# APEX STATS Dataset
Prepared by Michelle Baca Reinke

## Source Attribution

Author: Data Copyright &copy; Cortez et. al. (2008), All Rights Reserved

Title: Student Alcohol Consumption

Source: [Kaggle](https://www.kaggle.com/datasets/uciml/student-alcohol-consumption)

License: CC0: Public Domain

Changes: Data have been adapted for APEX STATS by Michelle Baca Reinke; data has been condensed into a subset of specific variables in the example version.


## Description of the Original Data


The data were obtained in a survey of students math and Portuguese language courses in secondary school. It contains interesting social, gender, and study information about students.   

The original data contain two sets, one full set of the same variables from a math course and another from a language course.

The full dataset can be downloaded [here](https://www.kaggle.com/datasets/uciml/student-alcohol-consumption). The resulting download file will contain both datasets and an R file. Note that there are several (n = 382) students that belong to both datasets. These can be identified by searching for identical attributes that characterize each student, as shown in the annexed R file.

Citation:    

P. Cortez and A. Silva. Using Data Mining to Predict Secondary School Student Performance. In A. Brito and J. Teixeira Eds., Proceedings of 5th FUture BUsiness TEChnology Conference (FUBUTEC 2008) pp. 5-12, Porto, Portugal, April, 2008, EUROSIS, ISBN 978-9077381-39-7.

## Description of the Example

Access this example using the file `example.csv`.

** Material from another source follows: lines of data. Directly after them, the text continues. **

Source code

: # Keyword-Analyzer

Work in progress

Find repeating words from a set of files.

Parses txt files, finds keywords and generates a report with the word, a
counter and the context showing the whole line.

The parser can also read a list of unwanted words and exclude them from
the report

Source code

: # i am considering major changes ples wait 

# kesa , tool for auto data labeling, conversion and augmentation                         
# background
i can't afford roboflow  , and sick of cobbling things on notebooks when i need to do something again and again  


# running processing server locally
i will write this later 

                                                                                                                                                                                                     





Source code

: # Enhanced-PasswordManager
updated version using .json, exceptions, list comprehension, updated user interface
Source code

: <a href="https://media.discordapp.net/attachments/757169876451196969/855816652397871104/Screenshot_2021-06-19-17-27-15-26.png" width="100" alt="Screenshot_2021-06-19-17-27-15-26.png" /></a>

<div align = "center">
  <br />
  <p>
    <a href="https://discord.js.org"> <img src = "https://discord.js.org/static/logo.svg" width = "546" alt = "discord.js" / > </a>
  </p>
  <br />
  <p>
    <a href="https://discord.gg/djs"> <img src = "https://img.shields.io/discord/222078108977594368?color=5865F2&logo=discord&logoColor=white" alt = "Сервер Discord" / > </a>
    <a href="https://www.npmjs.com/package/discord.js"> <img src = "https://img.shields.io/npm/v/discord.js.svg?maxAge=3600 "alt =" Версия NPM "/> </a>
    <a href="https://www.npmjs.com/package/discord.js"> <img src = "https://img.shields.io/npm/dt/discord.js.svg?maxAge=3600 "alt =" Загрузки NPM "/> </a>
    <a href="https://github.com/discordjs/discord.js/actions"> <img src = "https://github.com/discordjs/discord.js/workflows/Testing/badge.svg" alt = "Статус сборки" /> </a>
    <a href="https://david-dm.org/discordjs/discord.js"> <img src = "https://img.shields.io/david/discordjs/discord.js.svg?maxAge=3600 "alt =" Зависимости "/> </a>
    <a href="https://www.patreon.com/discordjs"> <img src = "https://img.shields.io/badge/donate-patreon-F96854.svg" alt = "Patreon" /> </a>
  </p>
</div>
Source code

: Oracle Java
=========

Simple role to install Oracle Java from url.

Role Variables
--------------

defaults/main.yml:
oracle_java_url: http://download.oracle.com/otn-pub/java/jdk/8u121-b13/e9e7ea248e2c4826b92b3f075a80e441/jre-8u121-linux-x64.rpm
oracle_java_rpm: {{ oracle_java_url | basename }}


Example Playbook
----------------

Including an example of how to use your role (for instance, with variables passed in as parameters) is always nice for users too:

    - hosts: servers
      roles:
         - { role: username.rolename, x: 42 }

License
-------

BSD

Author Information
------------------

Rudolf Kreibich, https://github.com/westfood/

The example file is a subset of only the math class dataset from the original data.

<br>

The following variables are included:


y: Final grade (numeric: see note below)       
y1: First semster grade (numeric: see note below)    
y3: Second semster grade (numeric: see note below)  
x: Weekday alcohol consumption (numeric: 1 very low to 5 very high)  
x1: Weekend alcohol consumption (numeric: 1 very low to 5 very high)   
x2: Absences (numeric: 0 to 93)        
x3: Sex (dichotomous: 'F' female or 'M' male)    
x4: Age at enrollment (numeric: 15 to 22)     
x5: Resdential area type (dichotomous: 'U' urban or 'R' rural)       
x6: Family size (dichotomous: 'LE3' less or equal to 3 or 'GT3' greater than 3)       
x7: Parental co-habitation (dichotomous: 'T' together or 'A' apart)   
x8: Mother's education (numeric: '0' none, '1' primary education up to 4th grade, '2' 5th to 9th grade, '3' secondary education, or '4' higher education)    
x9: Father's education (numeric: '0' none, '1' primary education up to 4th grade, '2' 5th to 9th grade, '3' secondary education, or '4' higher education)         
x10: Guardian (nominal: 'mother' / 'father' / 'other')    
x11: Commute to school (numeric: '1' less than 15 minutes, '2' 15 to 30 minutes, '3' 30 minutes to 1 hour, or '4' more than 1 hour)    
x12: Weekly study time (numeric: '1' less than 2 hours, '2' 2 to 5 hours, '3' 5 to 10 hours, or '4' more than 10 hours)       
x13: School educational support (dichotomous: yes or no)      
x14: Family educational support (dichotomous: yes or no)        
x15: Extracurricular activities (dichotomous: yes or no)    
x16: Home internet access (dichotomous: yes or no)   
x17: Family relationship quality (numeric: '1' very bad to '5' excellent)    
x18: Free time after school (numeric: '1' very low to '5' very high)    
x19: Social outings with friends (numeric: '1' very low to '5' very high)    
x20: Current health status (numeric: '1' very bad to '5' very good)


<br>

Notes: The grades reflect the Portuguese grading system, rated from 0 to 20. More details on the grading system along with the international equivalence can be found [here](https://www.upt.pt/en/home/internationals/portuguese-grading-system-2/#:~:text=Notes%3A%20A%20grade%20below%20to,are%20even%20more%20rarely%20used.).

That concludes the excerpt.